Given information:
——
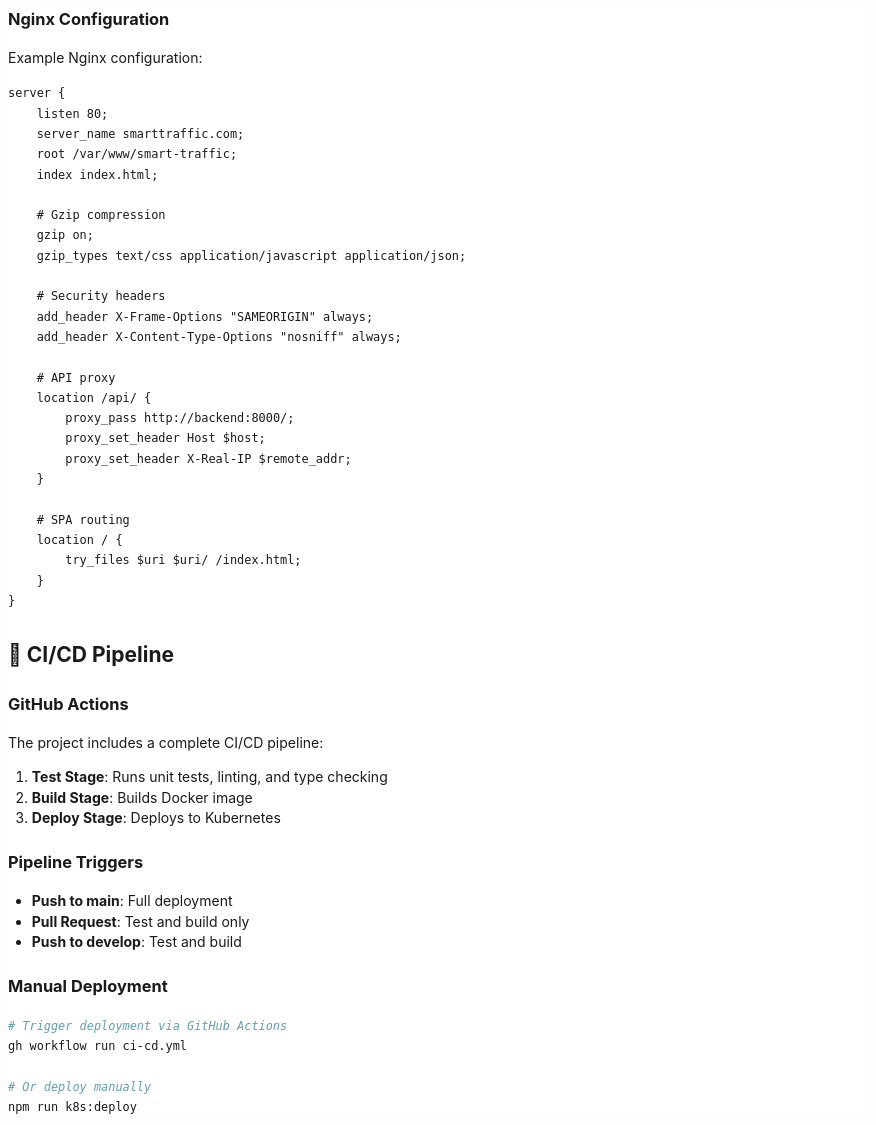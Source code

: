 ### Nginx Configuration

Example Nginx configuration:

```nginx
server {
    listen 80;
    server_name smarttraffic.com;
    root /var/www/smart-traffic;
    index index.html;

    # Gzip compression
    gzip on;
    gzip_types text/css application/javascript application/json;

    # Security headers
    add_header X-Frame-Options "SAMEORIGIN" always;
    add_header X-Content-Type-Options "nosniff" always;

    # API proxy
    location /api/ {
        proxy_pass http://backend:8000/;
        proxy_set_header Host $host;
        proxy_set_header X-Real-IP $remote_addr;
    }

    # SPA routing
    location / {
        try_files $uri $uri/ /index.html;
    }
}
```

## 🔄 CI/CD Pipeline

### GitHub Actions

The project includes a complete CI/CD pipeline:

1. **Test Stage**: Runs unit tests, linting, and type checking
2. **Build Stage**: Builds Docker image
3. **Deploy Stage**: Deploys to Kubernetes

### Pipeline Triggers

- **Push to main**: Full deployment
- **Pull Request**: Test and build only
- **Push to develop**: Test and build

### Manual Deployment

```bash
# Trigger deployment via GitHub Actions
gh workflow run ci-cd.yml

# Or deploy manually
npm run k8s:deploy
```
——
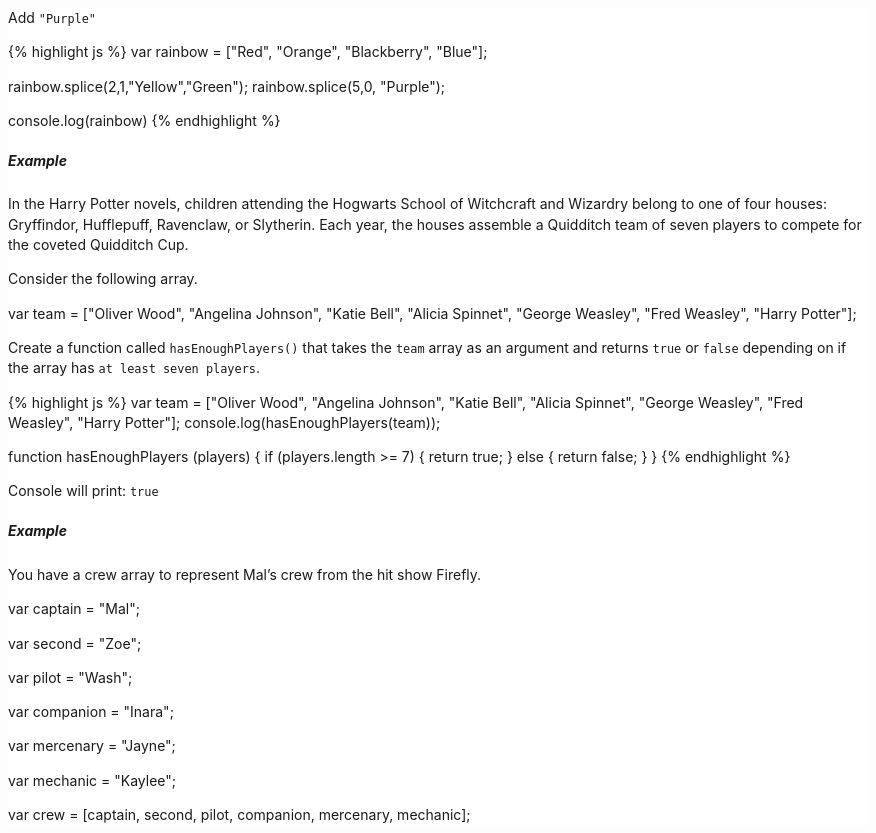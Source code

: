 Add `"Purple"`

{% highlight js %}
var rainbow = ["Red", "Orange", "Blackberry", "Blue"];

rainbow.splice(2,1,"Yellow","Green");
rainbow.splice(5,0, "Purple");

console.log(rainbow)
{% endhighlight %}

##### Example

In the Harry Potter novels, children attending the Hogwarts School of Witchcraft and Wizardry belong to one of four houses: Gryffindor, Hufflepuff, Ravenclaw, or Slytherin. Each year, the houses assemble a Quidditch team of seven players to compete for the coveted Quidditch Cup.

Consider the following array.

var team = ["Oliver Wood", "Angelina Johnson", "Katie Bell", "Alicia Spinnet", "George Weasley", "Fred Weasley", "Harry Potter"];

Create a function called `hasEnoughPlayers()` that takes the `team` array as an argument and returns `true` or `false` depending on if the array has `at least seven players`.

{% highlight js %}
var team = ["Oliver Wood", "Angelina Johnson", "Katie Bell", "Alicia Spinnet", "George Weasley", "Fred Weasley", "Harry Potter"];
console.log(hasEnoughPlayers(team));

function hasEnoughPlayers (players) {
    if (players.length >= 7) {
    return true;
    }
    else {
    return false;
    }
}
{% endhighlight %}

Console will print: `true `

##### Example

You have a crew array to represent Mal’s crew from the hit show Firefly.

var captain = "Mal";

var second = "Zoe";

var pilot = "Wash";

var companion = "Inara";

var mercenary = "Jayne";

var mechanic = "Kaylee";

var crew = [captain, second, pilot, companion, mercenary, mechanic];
——
Task item:
Show every line of the data in which the word "rainbow" appears.

Task answer:
var rainbow = ["Red", "Orange", "Blackberry", "Blue"];
rainbow.splice(2,1,"Yellow","Green");
rainbow.splice(5,0, "Purple");
console.log(rainbow)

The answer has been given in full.